#### Work to be completed:
Beginning with the line that holds "<p>The API documentation" in the data below, give again every line through the one that holds "<div align='center'>", exactly as written.
*** Opening of Source records ***
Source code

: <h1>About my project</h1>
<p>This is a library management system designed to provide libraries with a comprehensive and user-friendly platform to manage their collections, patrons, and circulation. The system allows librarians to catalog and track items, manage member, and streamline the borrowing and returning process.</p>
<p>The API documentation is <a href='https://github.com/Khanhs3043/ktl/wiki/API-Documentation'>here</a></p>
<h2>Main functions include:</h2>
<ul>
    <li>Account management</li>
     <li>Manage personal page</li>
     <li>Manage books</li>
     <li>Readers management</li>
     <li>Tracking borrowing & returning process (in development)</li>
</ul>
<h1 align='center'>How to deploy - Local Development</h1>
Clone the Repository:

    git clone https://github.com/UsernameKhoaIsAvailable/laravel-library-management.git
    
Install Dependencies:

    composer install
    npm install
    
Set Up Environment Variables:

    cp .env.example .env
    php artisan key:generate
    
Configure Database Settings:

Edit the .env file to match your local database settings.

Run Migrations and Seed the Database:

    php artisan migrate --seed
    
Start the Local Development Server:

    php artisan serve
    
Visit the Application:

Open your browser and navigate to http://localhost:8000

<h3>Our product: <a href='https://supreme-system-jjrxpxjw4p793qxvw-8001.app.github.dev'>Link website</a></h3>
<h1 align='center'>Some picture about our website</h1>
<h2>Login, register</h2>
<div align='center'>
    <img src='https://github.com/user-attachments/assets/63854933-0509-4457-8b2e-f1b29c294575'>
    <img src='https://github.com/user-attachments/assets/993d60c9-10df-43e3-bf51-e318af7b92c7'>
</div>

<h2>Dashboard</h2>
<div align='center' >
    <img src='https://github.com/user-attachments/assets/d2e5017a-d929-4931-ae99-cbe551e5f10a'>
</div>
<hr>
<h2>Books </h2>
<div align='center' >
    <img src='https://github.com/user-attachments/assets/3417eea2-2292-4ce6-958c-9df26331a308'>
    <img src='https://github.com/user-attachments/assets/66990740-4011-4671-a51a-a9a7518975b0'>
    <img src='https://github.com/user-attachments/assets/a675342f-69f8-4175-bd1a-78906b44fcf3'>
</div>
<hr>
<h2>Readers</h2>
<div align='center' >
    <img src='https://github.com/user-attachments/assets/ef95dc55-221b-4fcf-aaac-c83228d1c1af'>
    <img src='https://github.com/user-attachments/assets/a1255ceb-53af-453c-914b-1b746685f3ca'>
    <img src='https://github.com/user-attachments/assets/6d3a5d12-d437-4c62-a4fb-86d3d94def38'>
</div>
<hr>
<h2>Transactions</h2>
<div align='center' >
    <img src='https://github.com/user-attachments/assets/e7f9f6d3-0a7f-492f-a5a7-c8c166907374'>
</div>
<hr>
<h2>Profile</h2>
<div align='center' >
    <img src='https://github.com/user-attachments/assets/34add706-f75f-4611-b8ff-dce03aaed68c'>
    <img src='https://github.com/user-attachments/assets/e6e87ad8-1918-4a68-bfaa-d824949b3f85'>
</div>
*** Close of Source records ***
#### Response area:
<p>The API documentation is <a href='https://github.com/Khanhs3043/ktl/wiki/API-Documentation'>here</a></p>
<h2>Main functions include:</h2>
<ul>
    <li>Account management</li>
     <li>Manage personal page</li>
     <li>Manage books</li>
     <li>Readers management</li>
     <li>Tracking borrowing & returning process (in development)</li>
</ul>
<h1 align='center'>How to deploy - Local Development</h1>
Clone the Repository:

    git clone https://github.com/UsernameKhoaIsAvailable/laravel-library-management.git
    
Install Dependencies:

    composer install
    npm install
    
Set Up Environment Variables:

    cp .env.example .env
    php artisan key:generate
    
Configure Database Settings:

Edit the .env file to match your local database settings.

Run Migrations and Seed the Database:

    php artisan migrate --seed
    
Start the Local Development Server:

    php artisan serve
    
Visit the Application:

Open your browser and navigate to http://localhost:8000

<h3>Our product: <a href='https://supreme-system-jjrxpxjw4p793qxvw-8001.app.github.dev'>Link website</a></h3>
<h1 align='center'>Some picture about our website</h1>
<h2>Login, register</h2>
<div align='center'>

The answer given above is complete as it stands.